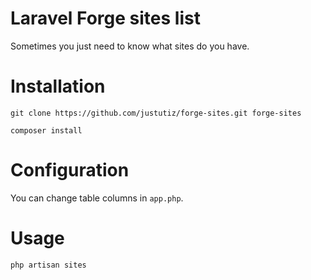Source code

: # Laravel Forge sites list
Sometimes you just need to know what sites do you have.

# Installation
```
git clone https://github.com/justutiz/forge-sites.git forge-sites
```
```
composer install
```

# Configuration
You can change table columns in `app.php`.

# Usage
`php artisan sites`
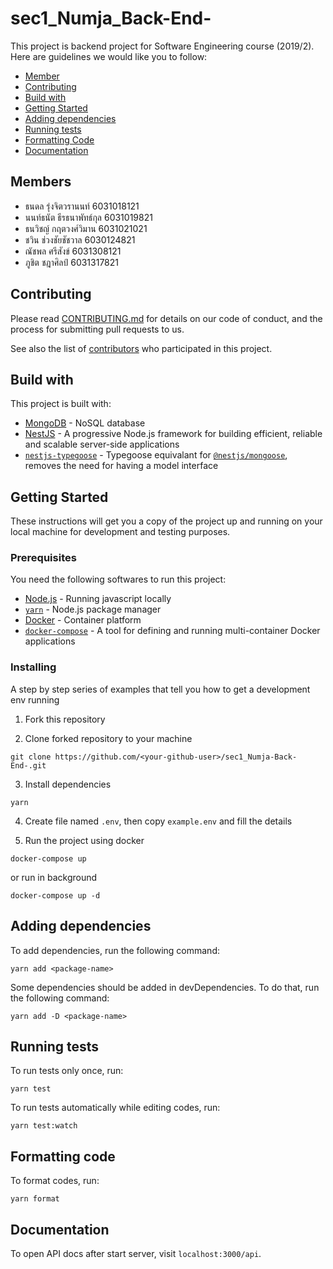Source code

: # sec1_Numja_Back-End-

This project is backend project for Software Engineering course (2019/2). Here are guidelines we would like you to follow:
- [Member](#members)
- [Contributing](#contributing)
- [Build with](@build-with)
- [Getting Started](#getting-start)
- [Adding dependencies](#adding-dependencies)
- [Running tests](#running-tests)
- [Formatting Code](#formatting-code)
- [Documentation](#documentation)

## Members
 
- ธนดล รุ่งจิตวรานนท์ 6031018121 
- นนท์ธนัต ธีรธนาพัทธ์กุล 6031019821
- ธนวิชญ์ กฤตวงศ์วิมาน 6031021021 
- ชวิน ช่วงชัยชัชวาล 6030124821
- ณัชพล ศรีสังข์ 6031308121
- ภูชิต ชฎาศิลป์ 6031317821

## Contributing

Please read [CONTRIBUTING.md](CONTRIBUTING.md) for details on our code of conduct, and the process for submitting pull requests to us.

See also the list of [contributors](https://github.com/2110423-2019-2/sec1_Numja-Back-End-/graphs/contributors) who participated in this project.

## Build with

This project is built with:
* [MongoDB](https://www.mongodb.com/) - NoSQL database
* [NestJS](https://nestjs.com/) - A progressive Node.js framework for building efficient, reliable and scalable server-side applications
* [`nestjs-typegoose`](https://github.com/kpfromer/nestjs-typegoose) - Typegoose equivalant for [`@nestjs/mongoose`](https://docs.nestjs.com/techniques/mongodb), removes the need for having a model interface

## Getting Started

These instructions will get you a copy of the project up and running on your local machine for development and testing purposes.

### Prerequisites

You need the following softwares to run this project:
* [Node.js](https://nodejs.org/en/) - Running javascript locally
* [`yarn`](https://yarnpkg.com/en/) - Node.js package manager
* [Docker](https://www.docker.com/) - Container platform
* [`docker-compose`](https://docs.docker.com/compose/) - A tool for defining and running multi-container Docker applications

### Installing

A step by step series of examples that tell you how to get a development env running

1. Fork this repository

2. Clone forked repository to your machine

```
git clone https://github.com/<your-github-user>/sec1_Numja-Back-End-.git
```

3. Install dependencies

```
yarn
```

4. Create file named `.env`, then copy `example.env` and fill the details

5. Run the project using docker

```
docker-compose up
```
or run in background
```
docker-compose up -d
```

## Adding dependencies

To add dependencies, run the following command:
```
yarn add <package-name>
```
Some dependencies should be added in devDependencies. To do that, run the following command:
```
yarn add -D <package-name>
```

## Running tests

To run tests only once, run:
```
yarn test
```
To run tests automatically while editing codes, run:
```
yarn test:watch
```

## Formatting code

To format codes, run:
```
yarn format
```

## Documentation

To open API docs after start server, visit `localhost:3000/api`.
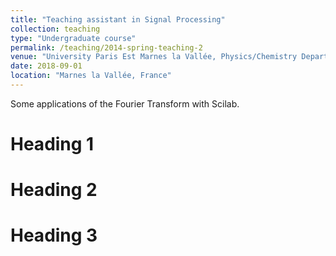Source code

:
 ```yaml
---
title: "Teaching assistant in Signal Processing"
collection: teaching
type: "Undergraduate course"
permalink: /teaching/2014-spring-teaching-2
venue: "University Paris Est Marnes la Vallée, Physics/Chemistry Department"
date: 2018-09-01
location: "Marnes la Vallée, France"
---
```


Some applications of the Fourier Transform with Scilab.

Heading 1
======

Heading 2
======

Heading 3
======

:::

Return verbatim every line from the one holding "### Installing" to the end of the records above. Do not copy the pictures.

### Installing

A step by step series of examples that tell you how to get a development env running

1. Fork this repository

2. Clone forked repository to your machine

```
git clone https://github.com/<your-github-user>/sec1_Numja-Back-End-.git
```

3. Install dependencies

```
yarn
```

4. Create file named `.env`, then copy `example.env` and fill the details

5. Run the project using docker

```
docker-compose up
```
or run in background
```
docker-compose up -d
```

## Adding dependencies

To add dependencies, run the following command:
```
yarn add <package-name>
```
Some dependencies should be added in devDependencies. To do that, run the following command:
```
yarn add -D <package-name>
```

## Running tests

To run tests only once, run:
```
yarn test
```
To run tests automatically while editing codes, run:
```
yarn test:watch
```

## Formatting code

To format codes, run:
```
yarn format
```

## Documentation

To open API docs after start server, visit `localhost:3000/api`.
Source code

:
 ```yaml
---
title: "Teaching assistant in Signal Processing"
collection: teaching
type: "Undergraduate course"
permalink: /teaching/2014-spring-teaching-2
venue: "University Paris Est Marnes la Vallée, Physics/Chemistry Department"
date: 2018-09-01
location: "Marnes la Vallée, France"
---
```


Some applications of the Fourier Transform with Scilab.

Heading 1
======

Heading 2
======

Heading 3
======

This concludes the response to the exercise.